Страница 16 из 131
В преддверии революционной ситуации 1879–1881 годов Салтыков-Щедрин видел резкие очертания «переворотившейся» России. Поездка за границу (1875–1876 и 1880–1881 гг.) в свою очередь расширили круг наблюдений писателя. В творчестве сатирика появляются новые исторические аспекты, укрупняется самый масштаб «охвата» действительности. Углубляется идейно-художественная трактовка тем собственности, семьи, государства. Не случайно именно в эти годы Салтыков-Щедрин создает образ Иудушки, вошедший в галерею мировых сатирических типов.
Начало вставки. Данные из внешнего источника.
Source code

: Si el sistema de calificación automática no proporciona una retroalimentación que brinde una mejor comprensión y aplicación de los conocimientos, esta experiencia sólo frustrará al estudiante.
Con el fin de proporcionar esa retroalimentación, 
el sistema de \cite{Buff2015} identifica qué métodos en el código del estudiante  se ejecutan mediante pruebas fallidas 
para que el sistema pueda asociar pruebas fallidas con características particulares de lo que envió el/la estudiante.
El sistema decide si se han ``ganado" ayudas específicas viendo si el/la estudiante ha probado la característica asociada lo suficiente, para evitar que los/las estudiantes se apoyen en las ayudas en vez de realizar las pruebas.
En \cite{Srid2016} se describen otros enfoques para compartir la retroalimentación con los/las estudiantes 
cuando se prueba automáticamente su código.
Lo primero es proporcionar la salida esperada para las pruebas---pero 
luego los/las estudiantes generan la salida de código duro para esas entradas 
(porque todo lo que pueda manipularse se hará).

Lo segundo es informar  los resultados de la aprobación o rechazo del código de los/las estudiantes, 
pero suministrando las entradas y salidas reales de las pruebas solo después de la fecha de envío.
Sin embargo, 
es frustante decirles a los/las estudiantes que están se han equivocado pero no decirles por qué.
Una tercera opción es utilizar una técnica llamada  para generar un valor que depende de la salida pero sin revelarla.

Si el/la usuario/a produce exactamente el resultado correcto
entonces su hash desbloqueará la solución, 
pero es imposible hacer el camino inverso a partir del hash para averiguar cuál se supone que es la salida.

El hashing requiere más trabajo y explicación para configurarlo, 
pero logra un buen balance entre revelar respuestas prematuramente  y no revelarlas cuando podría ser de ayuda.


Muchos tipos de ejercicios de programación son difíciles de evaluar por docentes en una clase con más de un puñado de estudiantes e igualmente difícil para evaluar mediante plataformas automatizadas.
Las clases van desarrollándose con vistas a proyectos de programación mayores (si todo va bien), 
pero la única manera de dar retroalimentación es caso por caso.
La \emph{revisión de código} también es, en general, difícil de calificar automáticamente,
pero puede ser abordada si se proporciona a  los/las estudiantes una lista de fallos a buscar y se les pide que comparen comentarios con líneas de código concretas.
Современная сатирику и последующая (дореволюционная) критика расценивала головлевскую хронику как несколько устаревшую, хотя и яркую отходную крепостничеству. Это ограничение пафоса сатиры исключительно лишь целями обличения крепостного права было столь же далеким от истины, как и противоположная тенденция, совершенно освобождавшая образ Иудушки от каких-либо исторических, социально-классовых приурочиваний и переносившая трагедию головлевской семьи на отвлеченную «общечеловеческую» почву.
В пору, когда писались «Господа Головлевы», проблемы семьи очень активно обсуждались в научных трактатах, в публицистике, в художественной литературе, в официальных документах. В публичных выступлениях провозглашалась святость и нерушимость «семейного союза».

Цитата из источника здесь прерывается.